### ACTION ITEM
Read through the records. Copy each line that has the word "langle".

"""

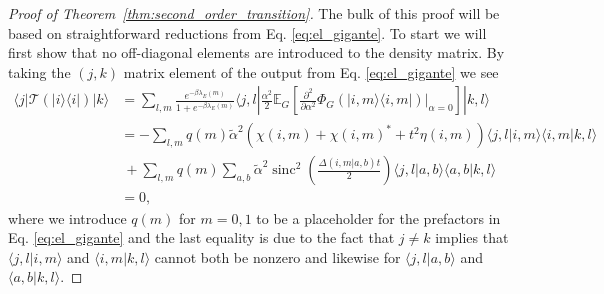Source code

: \documentclass[
 amsmath,amssymb,
 aps,
onecolumn, 
nofootinbib]{revtex4-2}
\newcommand{\ket}[1]{|#1\rangle}
\newcommand{\bra}[1]{\langle #1|}
\newcommand{\braket}[2]{\langle #1|#2\rangle}
\newcommand{\ketbra}[2]{| #1\rangle\! \langle #2|}
\DeclareMathOperator{\sinc}{sinc}
\begin{document}
\begin{proof}[Proof of Theorem~\ref{thm:second_order_transition}]
    The bulk of this proof will be based on straightforward reductions from Eq. \eqref{eq:el_gigante}. To start we will first show that no off-diagonal elements are introduced to the density matrix. By taking the $(j,k)$ matrix element of the output from Eq. \eqref{eq:el_gigante} we see
    \begin{align}
        \bra{j} \mathcal{T}(\ketbra{i}{i})\ket{k} &= \sum_{l, m} \frac{e^{-\beta \lambda_E(m)}}{1 + e^{-\beta \lambda_E(m)}} \bra{j, l} \frac{\alpha^2}{2} \mathbb{E}_{G} \left[ \frac{\partial^2}{\partial \alpha^2} \Phi_G(\ketbra{i, m}{i, m}) \big|_{\alpha = 0} \right] \ket{k, l} \\
        &= - \sum_{l,m} q(m) \widetilde{\alpha}^2 (\chi(i,m) + \chi(i,m)^* + t^2 \eta(i,m)) \braket{j, l}{i, m} \braket{i, m}{k, l} \nonumber \\
        &~ + \sum_{l, m} q(m) \sum_{a,b} \widetilde{\alpha}^2 \sinc^2 \left(\frac{\Delta(i,m|a,b)t }{2} \right) \braket{j, l}{a,b} \braket{a, b}{k, l} \\
        &= 0,
    \end{align}
    where we introduce $q(m)$ for $m=0,1$ to be a placeholder for the prefactors in Eq. \eqref{eq:el_gigante} and the last equality is due to the fact that $j \neq k$ implies that $\braket{j, l}{i,m}$ and $\braket{i,m}{k, l}$ cannot both be nonzero and likewise for $\braket{j, l}{a,b}$ and $\braket{a,b}{k,l}$.
    

\end{proof}
\end{document}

"""

### EXERCISE RESULT
\newcommand{\bra}[1]{\langle #1|}
\newcommand{\braket}[2]{\langle #1|#2\rangle}
\newcommand{\ketbra}[2]{| #1\rangle\! \langle #2|}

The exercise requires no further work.